Il film è ben lontano dal vagheggiare un mondo agro-pastorale arcadico, intatto, su cui costruire l'impossibile ritorno ad un mitico "stato di natura", aggiornando il vecchio Rousseau con le fumisterie dell'ecologia ideologizzata. l patriarchi sono lì a testimoniare della dimensione totalizzante dell'universo capitalistico, legati anima e corpo alla proprietà, senz'altra prospettiva che quella di aver qualcuno da sfruttare (la moglie e i figli, in mancanza di servi) per illudersi di non essere sfruttati e di fare un lavoro massacrante, sì, ma "indipendente.

…] Paleocapitalismo, certo, ma non per questo rimasuglio irrilevante di un passato ormai definitivamente sepolto, bensì corollario indispensabile, all'assetto neocapitalistico, come estensione del suo marchio di fabbrica alle sacche di sottosviluppo e di arretratezza di cui non può fare a meno.
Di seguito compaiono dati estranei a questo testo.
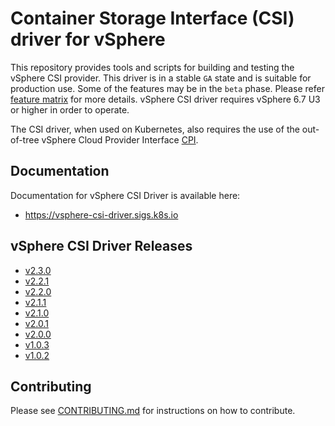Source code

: <!-- markdownlint-disable MD034 -->
# Container Storage Interface (CSI) driver for vSphere

This repository provides tools and scripts for building and testing the vSphere CSI provider. This driver is in a stable `GA` state and is suitable for production use. Some of the features may be in the `beta` phase. Please refer [feature matrix](https://vsphere-csi-driver.sigs.k8s.io/supported_features_matrix.html) for more details.  vSphere CSI driver requires vSphere 6.7 U3 or higher in order to operate.

The CSI driver, when used on Kubernetes, also requires the use of the out-of-tree vSphere Cloud Provider Interface [CPI](https://github.com/kubernetes/cloud-provider-vsphere).

## Documentation

Documentation for vSphere CSI Driver is available here:

* <https://vsphere-csi-driver.sigs.k8s.io>

## vSphere CSI Driver Releases

* [v2.3.0](docs/book/releases/v2.3.0.md)
* [v2.2.1](docs/book/releases/v2.2.1.md)
* [v2.2.0](docs/book/releases/v2.2.0.md)
* [v2.1.1](docs/book/releases/v2.1.1.md)
* [v2.1.0](docs/book/releases/v2.1.0.md)
* [v2.0.1](docs/book/releases/v2.0.1.md)
* [v2.0.0](docs/book/releases/v2.0.0.md)
* [v1.0.3](docs/book/releases/v1.0.3.md)
* [v1.0.2](docs/book/releases/v1.0.2.md)

## Contributing

Please see [CONTRIBUTING.md](CONTRIBUTING.md) for instructions on how to contribute.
La marginalità, in altre parole, non come scelta, ma come imposizione subìta, tale quindi da non costituire di per sé stessa una condizione alternativa, un'area incontaminata da cui contrapporsi al sistema in termini di autoghettizzazione, ma da risultare anzi come un prodotto del sistema stesso e da portarne impressi i caratteri primordiali, riducendosi a una sorta di lista d'attesa per l'integrazione. Non a caso, il massimo di "promozione sociale" che il vecchio Ledda è in grado di ipotizzare per i suoi figli è quello della carriera militare, cioè del passaggio da emarginati a custodi di un ordine emarginante.

Tutto questo, però, non esclude che la marginalità sia altra rispetto al sistema e abbia anche una sua dinamica opposta a quella dell'integrazione, dando luogo ad un rapporto estremamente complesso fra le due aree. È tale complessità, appunto, che emerge dall'orchestrazione dei suoni e dei silenzi, che si intrecciano fra loro e con le immagini, come abbiamo via via rilevato.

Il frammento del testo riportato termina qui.